We’re at Lake Coatepeque in El Salvador now, and a lot’s been happening since Lake Atitlán, where on the second day we met the entire Kaqchikel family whose kids were watching me slope-fly the day before. They spontaneously invited us to their home at Buena Vista “up in the hills.”
We really wanted to do this, but for many reasons, it was better for everyone to have dinner at our campsite. We shared a very special evening together, and it was hard to say good bye the next day (and we thought we were done with good byes for a while).
Antigua has no “official” RV camping. Coming from an adjacent town, we had no idea we had already blundered into Antigua on this busy Friday afternoon, when we saw a City Police station and parked to ask where the Tourism Police yard was; we had heard one can camp there.
Long story short, we got a City Police escort to the Tourism Police yard. These tourism cops really are welcoming! They told us we could camp for free and offered us the use of their toilets and showers; we ended up staying two nights.

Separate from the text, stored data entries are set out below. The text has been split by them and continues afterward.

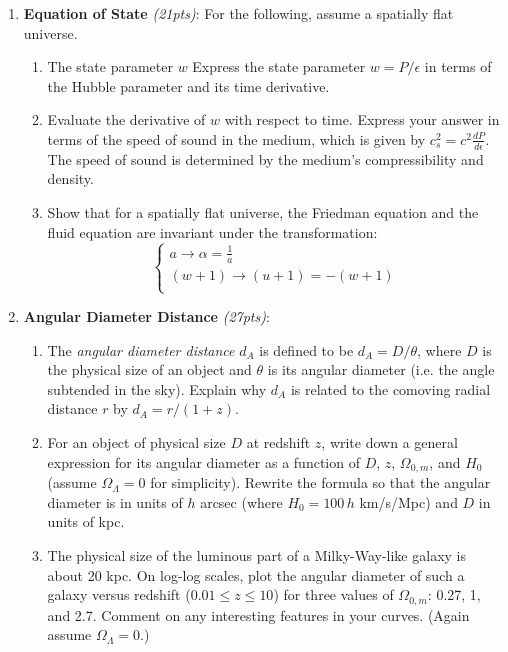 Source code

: \documentclass[12pt,preprint]{aastex}
\begin{document}
\begin{enumerate}
\item \textbf{Equation of State} \textit{(21pts)}: 
    For the following, assume a spatially flat universe.
	\begin{enumerate}
	\item The state parameter $w$ Express the state parameter $w=P/\epsilon$ in terms of the Hubble parameter and its time derivative.
	\item Evaluate the derivative of $w$ with respect to time. Express your answer in terms of the speed of sound in the medium, which is given by $c_s^2 = c^2 \frac{dP}{d\epsilon}$. The speed of sound is determined by the medium's compressibility and density. 
	\item Show that for a spatially flat universe, the Friedman equation and the fluid equation are invariant under the transformation:
	$$\begin{cases}
	a \rightarrow \alpha = \frac{1}{a} \\ 
	(w+1) \rightarrow (u + 1) = -(w+1) \\
	\end{cases}$$
	\end{enumerate}

\item \textbf{Angular Diameter Distance} \textit{(27pts)}: 
	\begin{enumerate} 
	\item The {\it angular diameter distance} $d_A$ is defined to be $d_A=D/\theta$, where $D$ is the physical size of an object and $\theta$ is its angular diameter (i.e. the angle subtended in the sky).  Explain why $d_A$ is related to the comoving radial distance $r$ by $ d_A = r/(1+z)$.
	\item For an object of physical size $D$ at redshift $z$, write down a general expression for its angular diameter as a function of $D$, $z$, $\Omega_{0,m}$, and $H_0$ (assume $\Omega_\Lambda=0$ for simplicity). Rewrite the formula so that the angular diameter is in units of $h$ arcsec (where $H_0=100\,h$ km/s/Mpc) and $D$ in units of kpc.
	\item The physical size of the luminous part of a Milky-Way-like galaxy is about 20 kpc.  On log-log scales, plot the angular diameter of such a galaxy versus redshift ($0.01 \le z \le 10$) for three values of $\Omega_{0,m}$: 0.27, 1, and 2.7.  Comment on any interesting features in your curves.  (Again assume $\Omega_\Lambda=0$.)
	\end{enumerate}



\end{enumerate}
\end{document}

On Sunday morning, we skirted around Guatemala City to the flying field of Club ACME south of town. We got there using the detailed instructions and maps of Fernando Escobar, with whom we had been in touch by e-mail, and who visited with us Saturday night in Antigua. We felt a really warm welcome from the club members, and Fernando gave us a free city tour (the first time I didn’t need to drive in over 5 weeks!). Fernando also let us use his internet connection, and we parked in front of his family’s apartment for the night.
So, last Monday (one week ago) we said good bye to Fernando and family and headed toward Tikal. We drove to Rio Dulce and stayed at Bruno’s hotel; this is a nice facility right on the water of Lake Isabal which can handle a couple small RVs.
Tuesday, we drove to Tikal, got there before noon, and spent most of the afternoon traipsin’ through the jungle and amidst the ruins. I have to say, this is a spectacular sight and site: about 3000 years ago, maybe earlier, the Maya built an impressive city covering over 6 square miles. Today, Tikal is a world heritage site.
A little later, we hiked back to climb Temple IV, where we watched the sun set on one side and the nearly full moon rise on the other. We wandered back out through the ruins by moon light, a special evening in the jungle.
Crossing the border into El Salvador at Anguiatu on Thursday took 1.5 hours. We proceeded straight to Santa Ana, where Mario Alvarez was waiting for us at his office. Mario is the first slope pilot we meet on our trip, and one of four in all of El Salvador. Mario also owns a lake house where we’re at now, and we arrived here in the late afternoon after accidentally taking an extremely steep and bumpy short cut down into the Coatepeque caldera, because I didn’t follow Mario’s instructions properly.